Broad risk sentiment is still hanging on almost every headline from Russia and Ukraine or pertaining to the ongoing conflict ahead of a second round of peace talks between the two nations that are scheduled to take place today. In the meantime, levels of anxiety, stress and uncertainty are elevated and only rivalled by volatility or manifesting in knee-jerk, sporadic price action. However, the Dollar remains mixed overall and the index appears to have gravitated around the 97.500 mark as a fulcrum within recent wide ranges to meander from 97.668 to 97.389 in the run up to a busy US agenda on paper. Indeed, Challenger Lay-Offs precede IJC, labour costs, final Markit services and composite PMIs, the non-manufacturing ISM and Fed Chair Powell at the Senate for part two of his semi-annual testimonies.

AUD/CAD    

The Aussie and Loonie continue to ‘outperform’ or find protection from bearish factors via strength in underlying commodities, like copper and crude to name just two, while the latter is also leaning back on Wednesday’s hawkish BoC hike for some fundamental support. Hence, Aud/Usd is holding close to 0.7300 after stalling only 3 pips shy of the 200 DMA (at 0.7326 today) on the back of a wider trade surplus, Aud/Nzd has broken above 1.0750 and Usd/Cad is hovering on the 1.2600 handle after breaching the round number when WTI topped Usd 116.50/brl.    

CHF

Stronger than forecast Swiss CPI data may be behind the Franc’s bounce from sub-0.9200 lows against the Buck, but it continues to outpace the Euro on safe-haven grounds as the Russian invasion rumbles on. Indeed, Eur/Chf is back under 1.0200 and markedly lower than other Eur crosses irrespective of a further retracement in EGBs amidst less dovish sounding ECB rhetoric.

EUR/JPY/GBP/NZD

All trailing in wake of the Greenback and the Euro flagging again as noted above given more adverse knock-on effects from the Russia–Ukraine war. Eur/Usd has retreated through 1.1100 to sustain negative technical momentum towards a key downside chart level (1.1040 Fib retracement), while the Yen is still hampered by the yield backlash after Tuesday’s FTQ that is dampening its own allure as a safe-haven. Usd/Jpy is elevated within a 115.44-81 range pre-Japanese jobs data and the US labour report on Friday.
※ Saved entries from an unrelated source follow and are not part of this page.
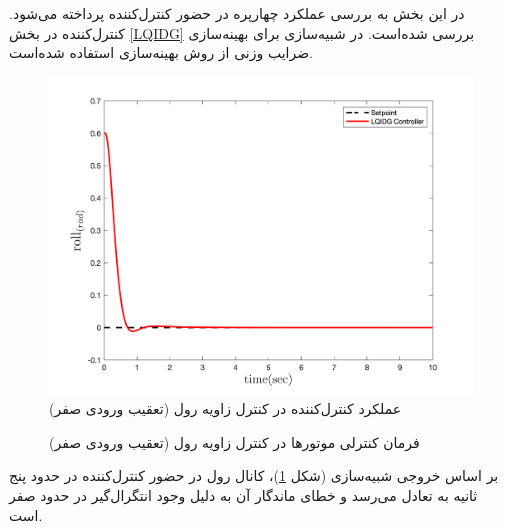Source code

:  در این بخش به بررسی عملکرد چهارپره در حضور کنترل‌کننده  پرداخته می‌شود. کنترل‌کننده  در بخش
\ref{LQIDG}
بررسی شده‌است.
 در شبیه‌سازی برای بهینه‌سازی ضرایب وزنی  از روش بهینه‌سازی
 \cite{Karimi2010}
استفاده شده‌است.
\begin{figure}[H]
	\includegraphics[width=.48\linewidth]{../Figures/MIL/LQIDG/Roll/lqidg_rollnn_.png}
	\centering
	\caption{عملكرد کنترل‌کننده  در کنترل زاويه رول (تعقیب ورودی صفر)}
	\label{lqidg_roll_fig_simulation}
\end{figure}
\begin{figure}[H]
	\centering
	\caption{‫‪فرمان کنترلی موتورها در کنترل زاویه رول (تعقیب ورودی صفر)}
\end{figure}

بر اساس خروجی شبیه‌سازی (شکل
\ref{lqidg_roll_fig_simulation})،
کانال رول در حضور کنترل‌کننده  در حدود پنج ثانیه به تعادل می‌رسد و خطای ماندگار آن به دلیل وجود انتگرال‌گیر در حدود صفر است.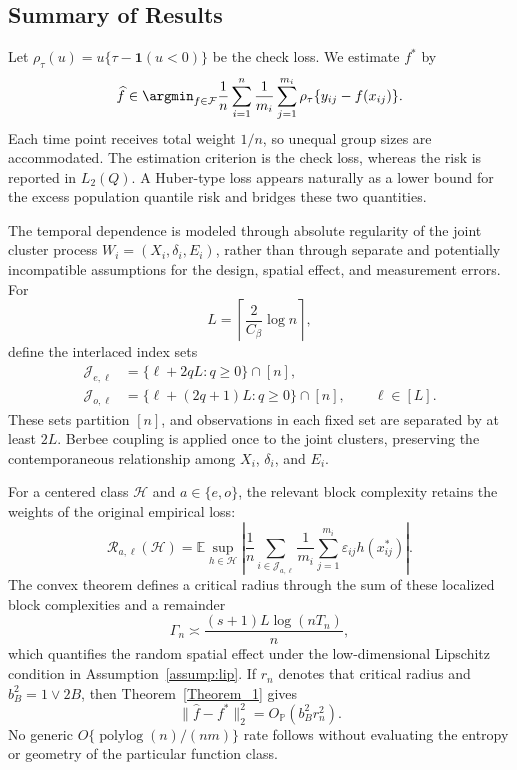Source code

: \documentclass[twoside,11pt]{article}
\newenvironment{revision}{\color{revisionred}}{}
\begin{document}
\subsection{Summary of Results}
\begin{revision}
Let $\rho_\tau(u)=u\{\tau-\mathbf 1(u<0)\}$ be the check loss. We estimate $f^*$ by
\begin{equation}
 \widehat f\in\argmin_{f\in\mathcal F}
 \frac1n\sum_{i=1}^n\frac1{m_i}\sum_{j=1}^{m_i}
 \rho_\tau\{y_{ij}-f(x_{ij})\}.                              \label{loss_quantile}
\end{equation}
Each time point receives total weight $1/n$, so unequal group sizes are accommodated. The estimation criterion is the check loss, whereas the risk is reported in $L_2(Q)$. A Huber-type loss appears naturally as a lower bound for the excess population quantile risk and bridges these two quantities.

The temporal dependence is modeled through absolute regularity of the joint cluster process $W_i=(X_i,\delta_i,E_i)$, rather than through separate and potentially incompatible assumptions for the design, spatial effect, and measurement errors. For
\[
 L=\left\lceil\frac{2}{C_\beta}\log n\right\rceil,
\]
define the interlaced index sets
\begin{align}
 \mathcal J_{e,\ell}&=\{\ell+2qL:q\ge0\}\cap[n],\nonumber\\
 \mathcal J_{o,\ell}&=\{\ell+(2q+1)L:q\ge0\}\cap[n],
 \qquad \ell\in[L].                                         \label{odd_even_indices}
\end{align}
\label{eq:blocks}
These sets partition $[n]$, and observations in each fixed set are separated by at least $2L$. Berbee coupling is applied once to the joint clusters, preserving the contemporaneous relationship among $X_i$, $\delta_i$, and $E_i$.

For a centered class $\mathcal H$ and $a\in\{e,o\}$, the relevant block complexity retains the weights of the original empirical loss:
\[
 \mathcal R_{a,\ell}(\mathcal H)=
 \mathbb E\sup_{h\in\mathcal H}
 \left|\frac1n\sum_{i\in\mathcal J_{a,\ell}}\frac1{m_i}
 \sum_{j=1}^{m_i}\varepsilon_{ij}h(x_{ij}^*)\right|.
\]
The convex theorem defines a critical radius through the sum of these localized block complexities and a remainder
\[
 \Gamma_n\asymp\frac{(s+1)L\log(nT_n)}{n},
\]
which quantifies the random spatial effect under the low-dimensional Lipschitz condition in Assumption~\ref{assump:lip}. If $r_n$ denotes that critical radius and $b_B^2=1\vee2B$, then Theorem~\ref{Theorem_1} gives
\[
 \|\widehat f-f^*\|_2^2=O_{\mathbb P}(b_B^2r_n^2).
\]
No generic $O\{\operatorname{polylog}(n)/(nm)\}$ rate follows without evaluating the entropy or geometry of the particular function class.


\end{revision}
\end{document}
Elsewhere, Sterling has relinquished 1.3400+ status and the Kiwi is capped ahead of 0.6800 following marginal misses in UK final services and composite PMIs and pre-NZ manufacturing sales.

SCANDI/EM

Some rare hawkish sounding noises from the Riksbank in recognition of upside inflation risks is helping the Sek avoid a steeper decline on risk dynamics, while the Nok is getting it’s normal insulation from Brent that almost reached Usd 120/brl at best. Meanwhile, the Huf got a hawkish boost from the NBH that jacked up the 1 week repo rate by 75 bp, the Pln can rely on more direct NBP intervention for traction and the Cny/Cnh were cushioned from fallout after a slowdown in China’s Caixin services PMI as the PBoC set a firm onshore mid point fix. Conversely, the Rub is depreciating appreciably again and the Try seems destined for another swoon on the back of Turkish CPI and PPI metrics that exceeded already hyped up expectations.